Thank you for giving me some things to consider. I'm going to stick with a single mode laser diode for this project due to the lower divergence I can obtain from the get go using them.
The use of a LED would work for shorter distances, but the divergence is horrible compared to what I can do with the output of a laser, especially at the distances I'm working on to flash the ISS, if they will cooperate and look. Here's the first beacon I built using some 100 watt R,G,B LED's: http://imageevent.com/qdf_files/tech...ndlaserproject - You can see some laser diodes in the unit too, they are all M140 445nm multimode laser diodes which spread too much due to their relatively high divergence, but much better than the LED's could do.
To get to the low divergence I want, I won't be able to find a cylinder lens big enough because it appears the only way to get uber low divergence is if the beam is expanded to several inches in diameter. I was hoping there was a way of using a line lens to produce something close to .01 mRad of a divergence without the need to first expand the beam.

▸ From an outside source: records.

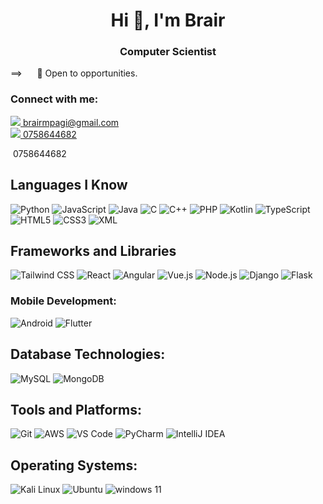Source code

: <h1 align="center">Hi 👋, I'm Brair</h1>
<h3 align="center"> Computer Scientist</h3>


 ==>  &nbsp;&nbsp;&nbsp;&nbsp;  👀 Open to opportunities.

<h3 align="left">Connect with me:</h3>

<a href="mailto:brairmpagi@gmail.com">
 <img src="https://img.icons8.com/?size=20&id=6BBCqlzE4iKd&format=png&color=000000">
 brairmpagi@gmail.com</a>
<br/>
 <a href="https://wa.me/+256758644682" target="_blank" rel="noopener noreferrer">
  <img src="https://img.icons8.com/?size=20&id=AltfLkFSP7XN&format=png&color=000000">
  0758644682
</a>
<br/>
<p>
  <img href="https://img.icons8.com/?size=20&id=58pGdHAS6Va3&format=png&color=000000">
  0758644682 </p>
 
## Languages I Know

 ![Python](https://img.icons8.com/color/48/000000/python.png)  ![JavaScript](https://img.icons8.com/color/48/000000/javascript.png) ![Java](https://img.icons8.com/color/48/000000/java-coffee-cup-logo.png) <img src="https://img.icons8.com/?size=48&id=JRi615uFErMu&format=png&color=000000" alt="C"/> ![C++](https://img.icons8.com/color/48/000000/c-plus-plus-logo.png)  ![PHP](https://img.icons8.com/color/48/000000/php.png) ![Kotlin](https://img.icons8.com/color/48/000000/kotlin.png)  ![TypeScript](https://img.icons8.com/ios/50/000000/typescript.png) 
 ![HTML5](https://img.icons8.com/color/48/000000/html-5.png) ![CSS3](https://img.icons8.com/color/48/000000/css3.png)  ![XML](https://img.icons8.com/color/48/000000/xml.png) 


## Frameworks and Libraries
![Tailwind CSS](https://img.icons8.com/?size=48&id=4PiNHtUJVbLs&format=png&color=000000) ![React](https://img.icons8.com/color/48/000000/react-native.png) ![Angular](https://img.icons8.com/color/48/000000/angularjs.png) ![Vue.js](https://img.icons8.com/color/48/000000/vue-js.png) ![Node.js](https://img.icons8.com/color/48/000000/nodejs.png) ![Django](https://img.icons8.com/color/48/000000/django.png)  ![Flask](https://img.icons8.com/ios/50/000000/flask.png)

### Mobile Development:
![Android](https://img.icons8.com/color/48/000000/android-os.png) ![Flutter](https://img.icons8.com/color/48/000000/flutter.png) 

## Database Technologies:
![MySQL](https://img.icons8.com/color/48/000000/mysql-logo.png) ![MongoDB](https://img.icons8.com/color/48/000000/mongodb.png)

## Tools and Platforms:
![Git](https://img.icons8.com/color/48/000000/git.png) ![AWS](https://img.icons8.com/color/48/000000/amazon-web-services.png) ![VS Code](https://img.icons8.com/color/48/000000/visual-studio-code-2019.png) 
<img src="https://img.icons8.com/color/48/000000/pycharm.png" alt="PyCharm"/> <img src="https://img.icons8.com/color/48/000000/intellij-idea.png" alt="IntelliJ IDEA"/>

## Operating Systems:
![Kali Linux](https://img.icons8.com/?size=48&id=CIAZz2CYc6Kc&format=png&color=000000) <img src="https://img.icons8.com/color/48/000000/ubuntu.png" alt="Ubuntu"/> 
![windows 11](https://img.icons8.com/?size=48&id=TuXN3JNUBGOT&format=png&color=000000)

I like the idea of using a M140 diode with one of its axis being so thin, but even then the mRad is much higher than I want. I had no idea that low of a divergence could be obtained by shooting the output of a M140 multimode diode straight into a cylinder lens, because of that I might use your suggestion for another project in a hand held unit, but for this project, I want much lower divergence.
I've been playing around with some numbers to get extremely low beam divergence, if I start out with a single mode laser diode with a 5um aperture and let it expand to 150mm diameter and then collimate it, the divergence should be very low, but not sure if I should believe the number I'm seeing, can someone tell me what they get? If I expand a regular 2mm wide collimated laser beam with a known divergence of 1.5 mRad to 150mm diameter I'm seeing a number of close to .01 mRad of divergence, if I'm doing the math right.
To help me get my bearings right I have a couple of questions, if someone can confirm, deny or straighten me out on these:
Question 1: If shooting an un-collimated beam into a cylinder lens, through spreading of the beam to produce a line, does this action of the lens also reduce the divergence or thickness of the line as it travels forward through space, or is this property solely dependent upon the divergence of the beam before it goes through the cylinder lens?
Question 2: I've been told the smaller the laser diode chip aperture, the lower the divergence. i.e., an aperture of 5um can produce a beam with 10 times less divergence than a diode with a 50um aperture, for a given sized beam width. True?
Thanks!
I sure appreciate the responses I've received already, if anyone can help me understand more of these things, thank you. I just started with lasers about three years ago, taking awhile to get my bearings on some of these things. I do a lot of googling and searching YouTube for answers, but some of my questions are outside of common discussion, it seems. Safety is number 1, I will have to use the device in the far out reaches away from anyone and use goggles too, as I live in Alaska that isn't too difficult to accomplish.